Mauricio Wiesenthal
El derecho a disentir
Acantilado
400 páginas
Barcelonés de infancia y juventud gaditanas, y ascendencia alemana, Mauricio Wiesenthal (1943) ha hecho resucitar entre nosotros el espíritu de la vieja cultura europea desde hace más de tres lustros. Tal cosa se pone de manifiesto en su «Trilogía europea», compuesta por Libro de Réquiems (2004) –donde revisó sus inquietudes literarias y vitales, así como sus artistas predilectos–, El esnobismo de las golondrinas (2007) –mil anécdotas y vivencias sobre autores ingleses, franceses, germanos, rusos, italianos…– y Luz de vísperas (2008), una voluminosa novela que constituyó otro modo de recorrer Europa, con fondo intelectualista y emocional. Una querencia por el Viejo Continente que se hacía patente también en su anterior libro, Orient-Express. El tren de Europa.

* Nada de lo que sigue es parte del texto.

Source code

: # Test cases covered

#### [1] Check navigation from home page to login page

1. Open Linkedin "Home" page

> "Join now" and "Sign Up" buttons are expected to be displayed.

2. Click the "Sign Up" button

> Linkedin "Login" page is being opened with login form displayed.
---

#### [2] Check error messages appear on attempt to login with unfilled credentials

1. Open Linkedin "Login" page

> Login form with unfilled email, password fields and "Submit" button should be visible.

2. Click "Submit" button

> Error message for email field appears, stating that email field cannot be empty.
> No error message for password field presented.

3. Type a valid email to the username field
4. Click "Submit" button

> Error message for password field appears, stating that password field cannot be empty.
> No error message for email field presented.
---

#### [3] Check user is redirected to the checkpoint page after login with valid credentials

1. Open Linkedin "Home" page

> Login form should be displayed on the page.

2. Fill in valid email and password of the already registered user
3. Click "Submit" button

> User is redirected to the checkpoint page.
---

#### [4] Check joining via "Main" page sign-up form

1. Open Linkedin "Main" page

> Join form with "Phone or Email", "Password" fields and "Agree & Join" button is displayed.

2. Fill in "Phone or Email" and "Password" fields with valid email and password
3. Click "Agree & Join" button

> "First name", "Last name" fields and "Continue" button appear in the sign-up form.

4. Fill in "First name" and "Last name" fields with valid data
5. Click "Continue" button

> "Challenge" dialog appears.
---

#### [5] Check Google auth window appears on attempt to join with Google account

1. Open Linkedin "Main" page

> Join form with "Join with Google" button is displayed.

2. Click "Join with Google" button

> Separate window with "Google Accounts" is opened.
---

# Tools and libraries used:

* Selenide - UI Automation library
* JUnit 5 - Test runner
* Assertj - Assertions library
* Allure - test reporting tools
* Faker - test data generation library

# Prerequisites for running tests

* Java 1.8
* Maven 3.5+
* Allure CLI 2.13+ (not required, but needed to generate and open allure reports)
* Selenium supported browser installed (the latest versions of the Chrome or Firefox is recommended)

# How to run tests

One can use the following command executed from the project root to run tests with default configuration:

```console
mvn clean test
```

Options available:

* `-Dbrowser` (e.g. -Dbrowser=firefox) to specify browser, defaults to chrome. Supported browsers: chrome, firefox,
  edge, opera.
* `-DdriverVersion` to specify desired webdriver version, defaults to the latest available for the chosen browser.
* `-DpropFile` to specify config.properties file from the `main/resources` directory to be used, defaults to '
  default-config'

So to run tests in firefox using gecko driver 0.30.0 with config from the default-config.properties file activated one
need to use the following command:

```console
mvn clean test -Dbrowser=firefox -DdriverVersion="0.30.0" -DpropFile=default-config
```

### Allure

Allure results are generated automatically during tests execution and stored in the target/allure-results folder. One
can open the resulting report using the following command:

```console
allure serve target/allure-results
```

Con estos y otros libros, ha destacado como un cultísimo analista del pasado, gracias a su erudición universal, y como un maestro para entender nuestro hoy, lo que en su caso equivale a estar preparados para el futuro que nos espera. Asimismo, se trata de un autor de sesgo romántico, idealista, sensible a los valores cristianos y al legado grecolatino; un viajero por todo el planeta además desde muy joven, aparte de ser un experto enólogo, sobre lo cual ha publicado un mastodóntico diccionario.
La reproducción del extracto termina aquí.